» **Task**:
All that should be output is the block of lines below from the line with "API: CosmosDB Searching/Masking" to the line with "Additionally, an accessible", both included, exactly as written.

» **Input data**:
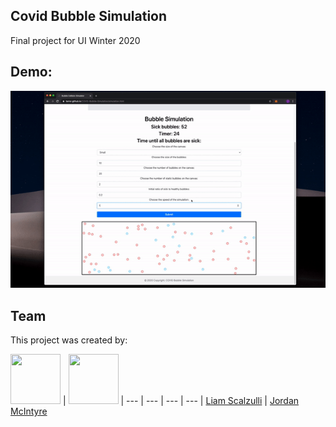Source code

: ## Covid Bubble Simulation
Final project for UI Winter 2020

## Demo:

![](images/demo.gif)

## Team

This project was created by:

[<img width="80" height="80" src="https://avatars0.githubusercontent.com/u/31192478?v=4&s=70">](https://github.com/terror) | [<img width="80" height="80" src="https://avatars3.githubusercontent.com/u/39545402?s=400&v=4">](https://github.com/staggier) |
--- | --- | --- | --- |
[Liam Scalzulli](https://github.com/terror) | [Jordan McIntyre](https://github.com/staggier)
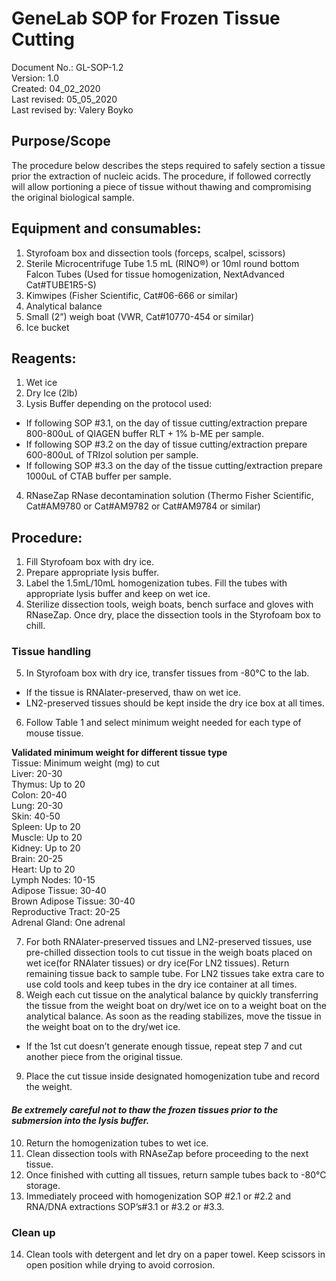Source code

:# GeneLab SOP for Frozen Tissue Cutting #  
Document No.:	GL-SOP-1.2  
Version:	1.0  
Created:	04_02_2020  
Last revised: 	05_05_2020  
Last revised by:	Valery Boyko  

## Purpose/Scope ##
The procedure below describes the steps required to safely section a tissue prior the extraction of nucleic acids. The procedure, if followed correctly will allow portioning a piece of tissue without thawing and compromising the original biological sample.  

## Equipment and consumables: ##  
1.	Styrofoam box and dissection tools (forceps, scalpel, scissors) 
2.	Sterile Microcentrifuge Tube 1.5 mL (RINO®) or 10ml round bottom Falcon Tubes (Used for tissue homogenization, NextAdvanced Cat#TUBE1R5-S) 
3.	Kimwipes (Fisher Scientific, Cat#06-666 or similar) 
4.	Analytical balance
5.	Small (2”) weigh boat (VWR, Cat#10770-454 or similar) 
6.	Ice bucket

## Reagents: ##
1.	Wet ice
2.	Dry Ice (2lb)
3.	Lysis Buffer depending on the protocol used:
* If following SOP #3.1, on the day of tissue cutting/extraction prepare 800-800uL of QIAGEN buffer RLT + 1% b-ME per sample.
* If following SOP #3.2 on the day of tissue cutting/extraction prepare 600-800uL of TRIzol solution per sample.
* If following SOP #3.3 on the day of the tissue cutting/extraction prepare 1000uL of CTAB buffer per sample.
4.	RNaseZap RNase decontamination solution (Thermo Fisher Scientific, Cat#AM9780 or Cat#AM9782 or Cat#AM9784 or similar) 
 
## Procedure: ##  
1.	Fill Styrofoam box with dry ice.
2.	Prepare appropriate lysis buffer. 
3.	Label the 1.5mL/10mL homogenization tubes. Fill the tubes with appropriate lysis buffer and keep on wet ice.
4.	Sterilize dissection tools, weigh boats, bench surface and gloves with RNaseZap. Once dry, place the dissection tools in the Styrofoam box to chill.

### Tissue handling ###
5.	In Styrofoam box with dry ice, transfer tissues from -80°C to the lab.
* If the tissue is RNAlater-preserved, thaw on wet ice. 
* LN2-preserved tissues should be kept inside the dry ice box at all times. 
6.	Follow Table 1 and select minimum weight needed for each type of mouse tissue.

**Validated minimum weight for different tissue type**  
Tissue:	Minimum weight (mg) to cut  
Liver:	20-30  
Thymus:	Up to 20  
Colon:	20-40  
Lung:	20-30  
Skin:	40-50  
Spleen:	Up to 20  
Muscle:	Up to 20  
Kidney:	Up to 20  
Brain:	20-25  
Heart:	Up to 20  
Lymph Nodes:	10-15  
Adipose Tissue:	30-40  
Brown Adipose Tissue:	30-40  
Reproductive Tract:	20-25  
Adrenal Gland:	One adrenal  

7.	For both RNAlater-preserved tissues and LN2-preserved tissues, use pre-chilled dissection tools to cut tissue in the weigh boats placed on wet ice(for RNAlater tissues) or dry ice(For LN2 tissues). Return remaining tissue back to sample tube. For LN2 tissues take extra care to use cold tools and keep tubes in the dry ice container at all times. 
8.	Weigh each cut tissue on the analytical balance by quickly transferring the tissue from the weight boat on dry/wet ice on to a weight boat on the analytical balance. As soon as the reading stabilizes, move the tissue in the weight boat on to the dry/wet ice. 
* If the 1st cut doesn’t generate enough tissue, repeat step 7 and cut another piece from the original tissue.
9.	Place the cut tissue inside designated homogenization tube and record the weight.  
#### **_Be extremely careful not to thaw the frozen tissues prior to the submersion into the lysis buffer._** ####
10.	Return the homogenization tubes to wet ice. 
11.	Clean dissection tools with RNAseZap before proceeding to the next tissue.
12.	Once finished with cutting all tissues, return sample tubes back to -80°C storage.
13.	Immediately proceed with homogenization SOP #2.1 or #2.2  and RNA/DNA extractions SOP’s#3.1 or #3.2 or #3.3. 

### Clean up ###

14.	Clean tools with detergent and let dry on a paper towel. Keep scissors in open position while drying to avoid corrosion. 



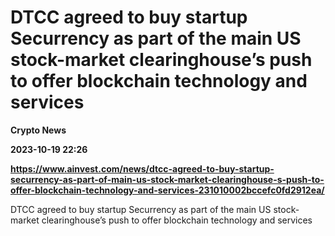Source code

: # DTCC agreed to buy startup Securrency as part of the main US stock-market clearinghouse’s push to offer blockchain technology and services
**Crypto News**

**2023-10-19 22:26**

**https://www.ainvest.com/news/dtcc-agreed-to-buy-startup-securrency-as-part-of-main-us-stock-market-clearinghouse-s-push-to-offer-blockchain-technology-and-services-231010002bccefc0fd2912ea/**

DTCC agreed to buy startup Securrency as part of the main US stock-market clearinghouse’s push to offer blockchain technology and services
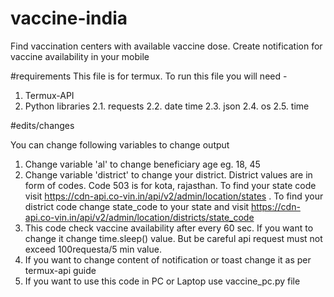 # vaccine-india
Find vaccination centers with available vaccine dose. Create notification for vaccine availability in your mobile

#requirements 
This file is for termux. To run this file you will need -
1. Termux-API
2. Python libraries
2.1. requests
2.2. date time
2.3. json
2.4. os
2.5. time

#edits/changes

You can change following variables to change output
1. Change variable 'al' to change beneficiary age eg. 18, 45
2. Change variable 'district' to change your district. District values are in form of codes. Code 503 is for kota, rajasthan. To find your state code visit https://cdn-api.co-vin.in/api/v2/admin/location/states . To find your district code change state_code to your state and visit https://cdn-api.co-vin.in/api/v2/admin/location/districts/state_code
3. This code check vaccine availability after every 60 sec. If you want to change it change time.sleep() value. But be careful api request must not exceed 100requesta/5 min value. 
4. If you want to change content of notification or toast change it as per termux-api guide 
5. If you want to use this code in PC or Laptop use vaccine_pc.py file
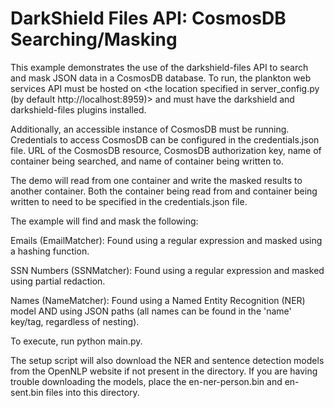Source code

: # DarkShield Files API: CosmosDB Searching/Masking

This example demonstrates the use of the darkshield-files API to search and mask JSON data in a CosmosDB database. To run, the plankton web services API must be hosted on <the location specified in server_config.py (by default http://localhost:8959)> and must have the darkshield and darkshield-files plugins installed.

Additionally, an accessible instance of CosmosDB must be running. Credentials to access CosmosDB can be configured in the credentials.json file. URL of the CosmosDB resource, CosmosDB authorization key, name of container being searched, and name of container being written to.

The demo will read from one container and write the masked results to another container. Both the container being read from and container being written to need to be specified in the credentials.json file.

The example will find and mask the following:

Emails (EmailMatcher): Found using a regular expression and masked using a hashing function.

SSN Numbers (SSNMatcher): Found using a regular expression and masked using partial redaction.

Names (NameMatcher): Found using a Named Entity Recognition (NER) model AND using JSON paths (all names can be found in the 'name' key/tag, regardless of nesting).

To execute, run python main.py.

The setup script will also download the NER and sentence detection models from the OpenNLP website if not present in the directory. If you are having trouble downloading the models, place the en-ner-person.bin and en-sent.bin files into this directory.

» **Task output**:
: # DarkShield Files API: CosmosDB Searching/Masking

This example demonstrates the use of the darkshield-files API to search and mask JSON data in a CosmosDB database. To run, the plankton web services API must be hosted on <the location specified in server_config.py (by default http://localhost:8959)> and must have the darkshield and darkshield-files plugins installed.

Additionally, an accessible instance of CosmosDB must be running. Credentials to access CosmosDB can be configured in the credentials.json file. URL of the CosmosDB resource, CosmosDB authorization key, name of container being searched, and name of container being written to.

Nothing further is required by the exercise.